「それからGW明けの発売号も柳井さん推薦の本をメーンにした特集をやるから、そのデスクも頼むな」
「えー、特集のデスクもですか! 私、単行本の仕事も初めてですし、同時にできるでしょうか」
「大丈夫だ。いいか、トヨタ自動車の張(富士夫)社長(当時)は、人間の能力は無限大だ、と言っている。オレもそう思う。だからできるぞ!」
「ひょえー!」
と、いうことで私は、あっという間にこの日から単行本の発刊日まで雑誌の特集デスクと単行本発行という普段の「2倍のノルマ」を課せられることになってしまった。
「Iのノロイ」さんがくれた“十字架”の意味
アバウト、いい加減、無責任、人の話を聞いてない……私は編集者になって約15年ほどたつが、友人は私が出版社に入ったことを心底驚いた。

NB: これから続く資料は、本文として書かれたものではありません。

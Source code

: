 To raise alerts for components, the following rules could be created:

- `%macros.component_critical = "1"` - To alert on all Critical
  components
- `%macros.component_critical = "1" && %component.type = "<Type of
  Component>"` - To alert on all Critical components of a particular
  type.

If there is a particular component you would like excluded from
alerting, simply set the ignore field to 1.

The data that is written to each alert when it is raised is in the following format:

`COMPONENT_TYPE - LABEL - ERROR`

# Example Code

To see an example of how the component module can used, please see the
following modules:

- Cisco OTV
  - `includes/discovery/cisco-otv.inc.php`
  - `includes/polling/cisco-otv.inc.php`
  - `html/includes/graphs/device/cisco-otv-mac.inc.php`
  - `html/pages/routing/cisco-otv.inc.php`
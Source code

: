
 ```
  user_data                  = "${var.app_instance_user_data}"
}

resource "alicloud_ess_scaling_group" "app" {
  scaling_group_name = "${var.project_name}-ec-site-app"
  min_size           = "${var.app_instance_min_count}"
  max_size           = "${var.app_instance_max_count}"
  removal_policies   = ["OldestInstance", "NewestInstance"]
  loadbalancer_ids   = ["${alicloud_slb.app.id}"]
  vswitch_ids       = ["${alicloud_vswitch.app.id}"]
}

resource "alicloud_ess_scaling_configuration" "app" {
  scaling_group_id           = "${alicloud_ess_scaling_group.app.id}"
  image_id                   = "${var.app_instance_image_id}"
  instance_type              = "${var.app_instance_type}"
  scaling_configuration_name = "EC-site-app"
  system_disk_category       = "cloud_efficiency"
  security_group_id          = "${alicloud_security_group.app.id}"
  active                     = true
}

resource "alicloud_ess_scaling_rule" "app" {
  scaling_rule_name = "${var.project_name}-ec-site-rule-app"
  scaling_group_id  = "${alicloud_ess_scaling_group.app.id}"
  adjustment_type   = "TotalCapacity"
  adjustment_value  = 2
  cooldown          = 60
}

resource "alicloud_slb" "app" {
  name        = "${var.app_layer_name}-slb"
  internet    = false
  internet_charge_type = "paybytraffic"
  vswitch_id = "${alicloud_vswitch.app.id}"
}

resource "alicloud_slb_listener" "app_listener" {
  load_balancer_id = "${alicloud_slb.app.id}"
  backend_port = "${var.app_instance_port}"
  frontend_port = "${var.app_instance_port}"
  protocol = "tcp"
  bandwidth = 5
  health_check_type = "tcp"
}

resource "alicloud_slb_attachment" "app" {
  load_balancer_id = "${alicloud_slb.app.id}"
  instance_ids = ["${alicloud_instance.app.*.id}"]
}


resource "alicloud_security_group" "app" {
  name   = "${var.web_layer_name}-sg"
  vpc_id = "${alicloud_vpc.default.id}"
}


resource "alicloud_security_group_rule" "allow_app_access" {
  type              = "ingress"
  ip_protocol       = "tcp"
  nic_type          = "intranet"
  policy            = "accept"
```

まずは物事を整理することができない人間であること。机の汚さは半端でない。そしてかなりの優柔不断で何事も決断が遅い。学生のときは親から、いまは奥さんから「早く決めなさい」と言われてばかりいる。さらに最大の問題はアバウトな性格だ。大学のサークル時代、何のイベントを企画しても進行、会計と何かと抜けが多く、友人から非難囂々の嵐。いい加減で無責任なヤツと言われ続けた。そこでついたあだなが「どんぶり君」だった。
そんな私は「2倍のノルマ」を課せられたその日の夜、どうしてよいかわからず、とりあえず酒を飲んで早めに寝てしまった。すると夢にまで鬼編集長が登場し、「もっと働け!」と私を苦しめたのである。そのとき、私の目前に救いの女神が現れた。よく見るとその女神は編集部のIさんだった。そう、そのIさんは2004年の記事「編集部員がトライ!『グズの大忙し』脱出日記」を書いたあの「Iのノロイ」さんだ。Iさんはあの記事を書いて以来、いつも机はピカピカで「ノロイ」どころか仕事をテキパキと片づけるようになった。そのIさんは私に“十字架”のようなものを渡してくれ、その時点で目が覚めた。